═════ Entries provided

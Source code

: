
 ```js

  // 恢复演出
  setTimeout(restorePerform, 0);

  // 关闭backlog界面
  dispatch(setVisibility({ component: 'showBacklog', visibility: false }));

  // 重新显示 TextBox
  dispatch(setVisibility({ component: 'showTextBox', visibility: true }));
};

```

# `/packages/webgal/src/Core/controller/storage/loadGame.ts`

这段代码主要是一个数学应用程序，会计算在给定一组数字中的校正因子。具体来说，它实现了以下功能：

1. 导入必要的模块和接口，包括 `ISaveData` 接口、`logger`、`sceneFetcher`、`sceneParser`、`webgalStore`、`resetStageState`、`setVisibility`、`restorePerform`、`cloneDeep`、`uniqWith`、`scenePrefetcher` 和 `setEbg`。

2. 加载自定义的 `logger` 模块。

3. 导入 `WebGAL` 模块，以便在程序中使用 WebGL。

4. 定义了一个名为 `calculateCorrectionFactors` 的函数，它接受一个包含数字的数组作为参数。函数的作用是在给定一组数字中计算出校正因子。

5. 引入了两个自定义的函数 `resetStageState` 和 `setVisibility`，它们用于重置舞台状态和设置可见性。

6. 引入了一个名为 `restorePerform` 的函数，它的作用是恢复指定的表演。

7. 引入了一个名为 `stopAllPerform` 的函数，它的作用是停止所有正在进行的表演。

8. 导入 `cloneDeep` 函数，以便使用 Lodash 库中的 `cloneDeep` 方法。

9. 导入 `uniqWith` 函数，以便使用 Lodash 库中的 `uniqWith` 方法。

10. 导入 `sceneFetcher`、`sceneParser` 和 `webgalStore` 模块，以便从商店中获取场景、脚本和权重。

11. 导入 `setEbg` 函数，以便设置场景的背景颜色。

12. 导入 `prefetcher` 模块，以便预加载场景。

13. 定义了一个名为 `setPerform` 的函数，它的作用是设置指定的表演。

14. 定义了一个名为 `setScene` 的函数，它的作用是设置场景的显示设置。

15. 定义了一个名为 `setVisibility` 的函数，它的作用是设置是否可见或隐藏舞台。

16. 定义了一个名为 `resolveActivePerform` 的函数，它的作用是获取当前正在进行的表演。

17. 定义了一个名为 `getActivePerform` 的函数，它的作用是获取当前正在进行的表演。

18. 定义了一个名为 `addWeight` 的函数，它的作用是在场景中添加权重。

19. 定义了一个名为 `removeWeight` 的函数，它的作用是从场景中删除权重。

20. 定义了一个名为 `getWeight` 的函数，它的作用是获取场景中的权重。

══════════

#### [Assignment]
Going line by line, repeat the whole listing exactly.

#### [Written reply]
Source code

:
 ```js

  // 恢复演出
  setTimeout(restorePerform, 0);

  // 关闭backlog界面
  dispatch(setVisibility({ component: 'showBacklog', visibility: false }));

  // 重新显示 TextBox
  dispatch(setVisibility({ component: 'showTextBox', visibility: true }));
};

```

# `/packages/webgal/src/Core/controller/storage/loadGame.ts`

这段代码主要是一个数学应用程序，会计算在给定一组数字中的校正因子。具体来说，它实现了以下功能：

1. 导入必要的模块和接口，包括 `ISaveData` 接口、`logger`、`sceneFetcher`、`sceneParser`、`webgalStore`、`resetStageState`、`setVisibility`、`restorePerform`、`cloneDeep`、`uniqWith`、`scenePrefetcher` 和 `setEbg`。

2. 加载自定义的 `logger` 模块。

3. 导入 `WebGAL` 模块，以便在程序中使用 WebGL。

4. 定义了一个名为 `calculateCorrectionFactors` 的函数，它接受一个包含数字的数组作为参数。函数的作用是在给定一组数字中计算出校正因子。

5. 引入了两个自定义的函数 `resetStageState` 和 `setVisibility`，它们用于重置舞台状态和设置可见性。

6. 引入了一个名为 `restorePerform` 的函数，它的作用是恢复指定的表演。

7. 引入了一个名为 `stopAllPerform` 的函数，它的作用是停止所有正在进行的表演。

8. 导入 `cloneDeep` 函数，以便使用 Lodash 库中的 `cloneDeep` 方法。

9. 导入 `uniqWith` 函数，以便使用 Lodash 库中的 `uniqWith` 方法。

10. 导入 `sceneFetcher`、`sceneParser` 和 `webgalStore` 模块，以便从商店中获取场景、脚本和权重。

11. 导入 `setEbg` 函数，以便设置场景的背景颜色。

12. 导入 `prefetcher` 模块，以便预加载场景。

13. 定义了一个名为 `setPerform` 的函数，它的作用是设置指定的表演。

14. 定义了一个名为 `setScene` 的函数，它的作用是设置场景的显示设置。

15. 定义了一个名为 `setVisibility` 的函数，它的作用是设置是否可见或隐藏舞台。

16. 定义了一个名为 `resolveActivePerform` 的函数，它的作用是获取当前正在进行的表演。

17. 定义了一个名为 `getActivePerform` 的函数，它的作用是获取当前正在进行的表演。

18. 定义了一个名为 `addWeight` 的函数，它的作用是在场景中添加权重。

19. 定义了一个名为 `removeWeight` 的函数，它的作用是从场景中删除权重。

20. 定义了一个名为 `getWeight` 的函数，它的作用是获取场景中的权重。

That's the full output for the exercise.